> **WHAT IS EXPECTED**
Give a verbatim quotation of every record.

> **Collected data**

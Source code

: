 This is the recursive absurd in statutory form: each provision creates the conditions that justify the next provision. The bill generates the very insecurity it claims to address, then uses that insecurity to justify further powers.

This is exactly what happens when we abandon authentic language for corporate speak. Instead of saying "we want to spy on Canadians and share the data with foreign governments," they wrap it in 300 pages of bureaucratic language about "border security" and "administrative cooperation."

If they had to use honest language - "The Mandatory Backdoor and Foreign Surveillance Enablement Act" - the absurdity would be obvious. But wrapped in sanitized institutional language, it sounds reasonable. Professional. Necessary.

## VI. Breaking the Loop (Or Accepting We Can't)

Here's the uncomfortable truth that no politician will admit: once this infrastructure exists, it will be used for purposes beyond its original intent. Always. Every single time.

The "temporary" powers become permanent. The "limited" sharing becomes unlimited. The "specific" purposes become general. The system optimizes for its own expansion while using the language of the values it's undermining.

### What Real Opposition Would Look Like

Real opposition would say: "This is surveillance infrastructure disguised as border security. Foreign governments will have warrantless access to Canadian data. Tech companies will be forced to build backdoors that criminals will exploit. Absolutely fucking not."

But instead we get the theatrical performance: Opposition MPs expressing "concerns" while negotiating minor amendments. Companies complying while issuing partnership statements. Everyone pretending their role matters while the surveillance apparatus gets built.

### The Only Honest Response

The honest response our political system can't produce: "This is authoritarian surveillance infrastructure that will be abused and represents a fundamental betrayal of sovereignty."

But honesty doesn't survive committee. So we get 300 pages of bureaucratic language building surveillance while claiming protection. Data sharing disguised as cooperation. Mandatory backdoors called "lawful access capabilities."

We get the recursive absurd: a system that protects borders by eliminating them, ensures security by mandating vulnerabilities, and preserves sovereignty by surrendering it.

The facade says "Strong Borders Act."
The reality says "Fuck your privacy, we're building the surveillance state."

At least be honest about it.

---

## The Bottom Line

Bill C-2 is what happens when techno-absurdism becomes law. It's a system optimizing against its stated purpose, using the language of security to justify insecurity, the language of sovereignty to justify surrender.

> **EXERCISE ANSWER**
Source code

: This is the recursive absurd in statutory form: each provision creates the conditions that justify the next provision. The bill generates the very insecurity it claims to address, then uses that insecurity to justify further powers.

This is exactly what happens when we abandon authentic language for corporate speak. Instead of saying "we want to spy on Canadians and share the data with foreign governments," they wrap it in 300 pages of bureaucratic language about "border security" and "administrative cooperation."

If they had to use honest language - "The Mandatory Backdoor and Foreign Surveillance Enablement Act" - the absurdity would be obvious. But wrapped in sanitized institutional language, it sounds reasonable. Professional. Necessary.

## VI. Breaking the Loop (Or Accepting We Can't)

Here's the uncomfortable truth that no politician will admit: once this infrastructure exists, it will be used for purposes beyond its original intent. Always. Every single time.

The "temporary" powers become permanent. The "limited" sharing becomes unlimited. The "specific" purposes become general. The system optimizes for its own expansion while using the language of the values it's undermining.

### What Real Opposition Would Look Like

Real opposition would say: "This is surveillance infrastructure disguised as border security. Foreign governments will have warrantless access to Canadian data. Tech companies will be forced to build backdoors that criminals will exploit. Absolutely fucking not."

But instead we get the theatrical performance: Opposition MPs expressing "concerns" while negotiating minor amendments. Companies complying while issuing partnership statements. Everyone pretending their role matters while the surveillance apparatus gets built.

### The Only Honest Response

The honest response our political system can't produce: "This is authoritarian surveillance infrastructure that will be abused and represents a fundamental betrayal of sovereignty."

But honesty doesn't survive committee. So we get 300 pages of bureaucratic language building surveillance while claiming protection. Data sharing disguised as cooperation. Mandatory backdoors called "lawful access capabilities."

We get the recursive absurd: a system that protects borders by eliminating them, ensures security by mandating vulnerabilities, and preserves sovereignty by surrendering it.

The facade says "Strong Borders Act."
The reality says "Fuck your privacy, we're building the surveillance state."

At least be honest about it.

---

## The Bottom Line

Bill C-2 is what happens when techno-absurdism becomes law. It's a system optimizing against its stated purpose, using the language of security to justify insecurity, the language of sovereignty to justify surrender.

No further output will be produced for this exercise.